## Your instructions:
Below are lines of data; count those containing the word "limit" and write nothing but the number.

## Data for the task:
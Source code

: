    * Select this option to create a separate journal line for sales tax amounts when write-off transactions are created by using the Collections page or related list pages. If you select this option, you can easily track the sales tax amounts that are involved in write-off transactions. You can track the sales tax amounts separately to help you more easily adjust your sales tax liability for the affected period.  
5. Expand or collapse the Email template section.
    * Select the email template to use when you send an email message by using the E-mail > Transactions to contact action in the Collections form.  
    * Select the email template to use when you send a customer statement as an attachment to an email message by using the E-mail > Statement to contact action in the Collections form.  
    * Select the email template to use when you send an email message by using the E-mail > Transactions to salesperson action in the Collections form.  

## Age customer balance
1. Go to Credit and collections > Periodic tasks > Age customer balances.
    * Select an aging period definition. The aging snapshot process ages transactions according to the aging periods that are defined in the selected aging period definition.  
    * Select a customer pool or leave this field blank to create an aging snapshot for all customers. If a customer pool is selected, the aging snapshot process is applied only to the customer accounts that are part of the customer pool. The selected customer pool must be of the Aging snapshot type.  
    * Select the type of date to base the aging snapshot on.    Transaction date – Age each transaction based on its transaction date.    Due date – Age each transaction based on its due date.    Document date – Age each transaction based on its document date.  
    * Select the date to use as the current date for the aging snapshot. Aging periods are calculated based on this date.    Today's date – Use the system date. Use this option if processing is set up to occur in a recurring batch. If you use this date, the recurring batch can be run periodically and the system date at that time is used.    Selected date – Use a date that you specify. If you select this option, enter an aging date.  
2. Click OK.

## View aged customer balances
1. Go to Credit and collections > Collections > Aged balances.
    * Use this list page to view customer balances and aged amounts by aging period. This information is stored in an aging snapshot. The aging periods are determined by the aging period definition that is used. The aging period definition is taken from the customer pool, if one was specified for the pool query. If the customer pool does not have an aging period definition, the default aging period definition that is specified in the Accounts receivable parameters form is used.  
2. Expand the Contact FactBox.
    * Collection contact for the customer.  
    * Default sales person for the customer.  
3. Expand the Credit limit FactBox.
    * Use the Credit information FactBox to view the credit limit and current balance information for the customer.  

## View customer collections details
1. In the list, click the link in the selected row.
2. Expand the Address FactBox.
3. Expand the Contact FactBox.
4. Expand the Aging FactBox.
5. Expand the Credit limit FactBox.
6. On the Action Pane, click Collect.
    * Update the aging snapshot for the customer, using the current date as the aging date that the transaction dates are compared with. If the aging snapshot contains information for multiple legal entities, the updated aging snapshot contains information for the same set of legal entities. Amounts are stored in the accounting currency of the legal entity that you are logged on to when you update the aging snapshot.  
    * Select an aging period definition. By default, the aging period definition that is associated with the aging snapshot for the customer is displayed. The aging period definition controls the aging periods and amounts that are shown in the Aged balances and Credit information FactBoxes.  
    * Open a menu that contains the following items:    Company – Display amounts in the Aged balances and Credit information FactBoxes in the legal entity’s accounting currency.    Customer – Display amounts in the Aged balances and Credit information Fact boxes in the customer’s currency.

## Exercise answer:
3